Dice el novelista japonés Shusuki Endo que un hermano mayor nos protege de la muerte, colocado a manera de baluarte entre ella y nosotros. La desaparición de mi hermana Lilly me permite corroborar esa aseveración. Quisiera honrar su memoria recordando con ella, como si aún estuviera viva, a nuestro padre, figura singular, ligado como todos los padres a una infancia, a la intimidad. Vivaz, de ojos pequeños y azules, pícaros, los dejaba ver tras sus anteojos redondos, enmarcados en oro; los conservo; junto, unos de mi madre en grueso carey, cuadrados.

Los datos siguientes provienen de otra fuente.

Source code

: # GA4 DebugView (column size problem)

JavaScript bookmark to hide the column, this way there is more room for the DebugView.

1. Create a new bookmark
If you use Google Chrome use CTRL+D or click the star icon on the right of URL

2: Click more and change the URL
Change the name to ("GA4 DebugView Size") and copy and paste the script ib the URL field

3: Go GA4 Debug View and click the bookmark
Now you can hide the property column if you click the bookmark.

Usó barba largo tiempo, barba puntiaguda y risueña. También bastones, le gustaba comprarlos con puños de oro, de plata, de marfil, cabeza de perro, de perico o de elegante estampa. Coleccionaba pipas: espuma de mar, corcho, cachimbas, a lo Sherlock Holmes, de diseño simple o con figuras elaboradas: viejos capitanes de mar, negros africanos o águilas. También libros, en yidish, en ruso, en español.

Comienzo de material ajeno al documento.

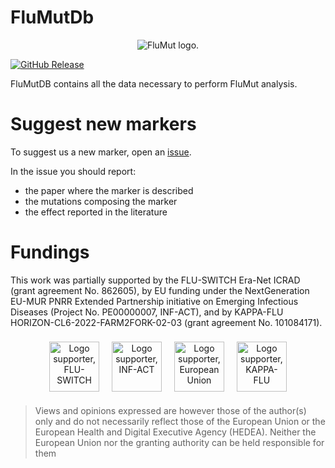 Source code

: # FluMutDb

<p align="center">
    <picture>
      <source media="(prefers-color-scheme: dark)" srcset=".github/images/flumut_logo_w.png">
      <source media="(prefers-color-scheme: light)" srcset=".github/images/flumut_logo_b.png">
      <img alt="FluMut logo." src=".github/images/flumut_logo_b.png">
    </picture>
</p>

[![GitHub Release](https://img.shields.io/github/v/release/izsvenezie-virology/FluMutDB?label=FluMutDB)](https://github.com/izsvenezie-virology/FluMutDB/releases/latest/)

FluMutDB contains all the data necessary to perform FluMut analysis.

# Suggest new markers

To suggest us a new marker, open an [issue](https://github.com/izsvenezie-virology/FluMutDB/issues/new?assignees=&labels=&projects=&template=new-marker-request.md&title=).

In the issue you should report:
- the paper where the marker is described
- the mutations composing the marker
- the effect reported in the literature

# Fundings

This work was partially supported by the FLU-SWITCH Era-Net ICRAD (grant agreement No. 862605), by EU funding under the NextGeneration EU-MUR PNRR Extended Partnership initiative on Emerging Infectious Diseases (Project No. PE00000007, INF-ACT), and by KAPPA-FLU HORIZON-CL6-2022-FARM2FORK-02-03 (grant agreement No. 101084171).

<p align="center" margin="10px">
    <img style="height:80px;margin:8px" alt="Logo supporter, FLU-SWITCH" src=".github/images/Logo-Flu-Switch.png"/>
    <img style="height:80px;margin:8px" alt="Logo supporter, INF-ACT" src=".github/images/Logo-Inf-act.jpg"/>
    <img style="height:80px;margin:8px" alt="Logo supporter, European Union" src=".github/images/Logo-eu.png"/>
    <img style="height:80px;margin:8px" alt="Logo supporter, KAPPA-FLU" src=".github/images/logo-kappa-flu.jpg"/>
</p>

>Views and opinions expressed are however those of the author(s) only and do not necessarily reflect those of the European Union or the European Health and Digital Executive Agency (HEDEA). 
>Neither the European Union nor the granting authority can be held responsible for them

Sus trajes oscuros y rayados como los de los gángsters de Chicago, de moda en los años 30, sobre todo en las películas; con elegancia los llevaban Clark Gable, Humphrey Bogart, Cary Grant o Jimmy Stewart. Creo que mi padre usaba también choclos bicolores, café con blanco. Cuando éramos muy niñas llevaba sombrero y a su muerte sobrevivieron varios de distintos colores, de fina textura y marcas muy diversas, entre las que destacaba la Tardán: en México se usaban sombreros Tardán y se bebía cerveza Corona: así era, definitivamente, 20 millones de mexicanos no podían estar equivocados.

Además de vender pan, mi padre pudo pronto dedicarse a lo que le gustaba, la poesía. Inscribo una de las primeras que escribió, la tradujo al español with a little help of his friends:

No podía ya permanecer/

Tus ojos silenciosos -maternales;/

Hogares lejanos, ajenos/

Me llamaban, me atraían./

Me dirigí a los caminos/

Que me extendían las manos;/

Tómenme, llévenme/

A donde les plazca./

Desde entonces mis pasos primeros/

Te los confié, mundo;/

Desde entonces, madre, tu hijo/

Está perdido en lugares lejanos/

Junto con otros escritores e intelectuales, mi padre se dedicó a fundar y a colaborar en periódicos judíos en yidish impresos en México a comienzo de los años 30.

Escribió varios libros de poemas en esa lengua: Un pedazo de tierra, Cristóbal Colón; fue amigo de los más destacados intelectuales y escritores judíos de su tiempo. Su vida en la comunidad abarcó muchas facetas, participó en la Beneficencia Israelita, en el Comité Central, en las asociaciones políticas, en la fundación de escuelas y en momentos políticos importantes combatió contra los fascistas y publicó un libro sobre la guerra de España, Banderas ensangrentadas. En 1939 fue víctima de un pogrom local, conducido por un grupo de Camisas Doradas que quisieron lincharlo.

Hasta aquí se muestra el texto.